➕ La licorne, une jolie voiture

C’est aussi parce qu’elle est rapide et élégante, sauvage et belle, que la licorne a donné son nom à une marque automobile française, disparue après la seconde guerre mondiale.

« Nous avons procédé à une enquête, nos lecteurs s’en souviennent, recherchant les causes de l’adoption par les industriels du cycle et de l’automobile de la marque de fabrique symbolisant leur firme.
Nous avons dit pourquoi un oiseau de mer avait été choisi par un constructeur de cycles. Nous avons poursuivi notre enquête en demandant à une des plus importantes maisons d’automobiles les motifs qui avaient présidé au choix de « La Licorne » pour symboliser la voiture que nous voyons aujourd’hui.
L’ancien champion cycliste Corre, célèbre par ses performances de Bordeaux-Paris et des 24 heures, avait créé une marque d’automobile portant son nom.
En 1907, un industriel, M. Lestienne, s’intéressa à cette affaire. Il voulut alors accoler au nom de Corre une épithète superlative synthétisant toutes les qualités de la voiture que cette nouvelle société allait lancer. M. Lestienne, ses fils et le directeur de la maison, M. Baudot, s’étaient réunis pour dénicher cette enseigne qui devrait un jour convier le monde.
Les uns proposaient « Le pur-sang », mais cette marque était déjà déposée; les autres optaient pour «  La Cavale » mais ce mot pouvait être interprété d’une manière argotique et prêter à équivoque. Les noms de «Centaure » et d’ « Hippogriffe » étaient mis en avant, mais à chacun on trouvait de valables objections. Les imaginations de ces messieurs vagabondaient vers de mythologiques pensées, sans trouver le nom précis.
Tout en cherchant, M. Lestienne jouait avec sa bague qu’il laissa tomber. M. Baudot se précipite pour la ramasser et avant de la remettre il la contemple sur toutes ses faces. C’est alors qu’il voit gravée sur le chaton une superbe licorne. Il propose de suite cette appellation pour la nouvelle firme, représentant les armes du président de leur conseil d’administration. M. Lestienne se défendit, mais les arguments des administrateurs l’emportèrent. En effet, la licorne, a dit Voltaire, représente force, puissance, finesse, simplicité et douceur [1]. Ce magique et fabuleux animal symbolisant toutes les qualités que les administrateurs désiraient donner à leur voiture, l’unanimité se fit sur ce nom; la marque était créée !
Depuis ce jour l’héraldique animal darde sans cesse sa pointe acérée vers la victoire. Corre-La Licorne est aujourd’hui dans l’esprit de tous; à tel point que bien des provinciaux ne connaissent M Baudot que sous le nom de Corre et n’appellent M. Lestienne que M. Licorne. »

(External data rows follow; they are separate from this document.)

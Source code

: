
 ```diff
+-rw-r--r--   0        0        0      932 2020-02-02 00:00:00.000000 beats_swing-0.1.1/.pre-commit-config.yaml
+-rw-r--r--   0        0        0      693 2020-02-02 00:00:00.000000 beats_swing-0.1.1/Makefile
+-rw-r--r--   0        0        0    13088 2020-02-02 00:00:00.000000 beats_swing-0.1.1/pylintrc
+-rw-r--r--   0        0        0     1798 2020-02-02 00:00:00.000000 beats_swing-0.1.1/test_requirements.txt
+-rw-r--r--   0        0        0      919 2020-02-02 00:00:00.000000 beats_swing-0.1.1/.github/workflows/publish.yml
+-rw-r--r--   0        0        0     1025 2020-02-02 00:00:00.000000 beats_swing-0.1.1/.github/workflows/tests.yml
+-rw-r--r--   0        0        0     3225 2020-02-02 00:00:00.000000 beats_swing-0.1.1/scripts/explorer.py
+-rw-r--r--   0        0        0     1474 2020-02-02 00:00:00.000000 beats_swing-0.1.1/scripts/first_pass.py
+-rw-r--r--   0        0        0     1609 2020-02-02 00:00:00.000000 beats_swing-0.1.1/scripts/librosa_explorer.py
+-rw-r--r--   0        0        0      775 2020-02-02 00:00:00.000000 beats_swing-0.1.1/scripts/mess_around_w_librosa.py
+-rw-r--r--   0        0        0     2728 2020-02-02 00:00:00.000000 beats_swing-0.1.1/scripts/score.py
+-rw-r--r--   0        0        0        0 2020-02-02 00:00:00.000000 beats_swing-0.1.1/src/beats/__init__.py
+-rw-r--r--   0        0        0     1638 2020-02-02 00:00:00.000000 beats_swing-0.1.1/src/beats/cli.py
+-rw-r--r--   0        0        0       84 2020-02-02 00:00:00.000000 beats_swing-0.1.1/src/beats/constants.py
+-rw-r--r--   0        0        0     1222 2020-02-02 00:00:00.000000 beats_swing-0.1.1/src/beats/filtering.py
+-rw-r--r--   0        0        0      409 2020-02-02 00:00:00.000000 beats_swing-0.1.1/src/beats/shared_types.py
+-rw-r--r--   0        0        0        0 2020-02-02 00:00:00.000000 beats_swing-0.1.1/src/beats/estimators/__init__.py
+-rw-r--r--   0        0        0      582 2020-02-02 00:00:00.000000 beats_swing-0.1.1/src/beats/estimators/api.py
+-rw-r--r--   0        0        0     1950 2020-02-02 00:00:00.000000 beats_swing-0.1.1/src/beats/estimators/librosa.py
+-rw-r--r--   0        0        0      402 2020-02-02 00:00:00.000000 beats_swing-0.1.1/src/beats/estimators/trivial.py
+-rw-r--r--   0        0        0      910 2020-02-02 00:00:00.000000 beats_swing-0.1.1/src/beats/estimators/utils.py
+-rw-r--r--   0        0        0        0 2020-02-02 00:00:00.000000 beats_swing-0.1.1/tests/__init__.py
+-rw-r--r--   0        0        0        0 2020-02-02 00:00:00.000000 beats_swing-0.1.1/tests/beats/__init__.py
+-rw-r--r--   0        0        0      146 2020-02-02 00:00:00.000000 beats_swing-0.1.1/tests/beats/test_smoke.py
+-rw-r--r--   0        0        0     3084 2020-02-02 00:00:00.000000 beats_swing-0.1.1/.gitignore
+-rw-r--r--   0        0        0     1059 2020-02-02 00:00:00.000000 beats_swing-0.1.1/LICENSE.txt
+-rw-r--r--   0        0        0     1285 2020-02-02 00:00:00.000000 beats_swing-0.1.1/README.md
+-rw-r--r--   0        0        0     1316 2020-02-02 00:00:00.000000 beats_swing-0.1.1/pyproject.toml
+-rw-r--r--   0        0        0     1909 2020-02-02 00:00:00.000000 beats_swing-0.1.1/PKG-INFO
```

— L’Auto – Vélo, 14 janvier 1926

[1] Allusion sans doute à cette phrase de La Princesse de Babylone : « C’est le plus bel animal, le plus fier, le plus terrible, et le plus doux qui orne la terre.»

La Licorne se fit rapidement connaître par quelques succès dans des courses automobile, mais des choix industriels versatiles, hésitant comme la blanche bête entre robustesse et légèreté, entre force et vitesse, entre utilitaires et voitures de dames, entre sport et tourisme, l’empêchèrent de rencontrer un succès durable.

Déjà surtout connue pour ses grèves à répétition et ses patrons de chocs peu portés sur la négociation, La Licorne alourdit quelque peu son dossier durant l’occupation, quand elle fut rachetée par l’italien Bugatti et produisit des voitures électriques et des véhicules tout-terrain pour l’armée allemande. À la libération, le constructeur ne fit pas partie des entreprises choisies par l’état pour le plan de relance de l’industrie automobile.

La Licorne tenta sans grand succès de se reconvertir dans les camionnettes et dans les tracteurs ; même si l’on croise dans mon livre une ou deux licornes de labour, cela collait quand même moins avec l’image de la blanche bête. L’activité cessa en 1949, et les ateliers furent repris par d’autres constructeurs, Berliet puis Renault.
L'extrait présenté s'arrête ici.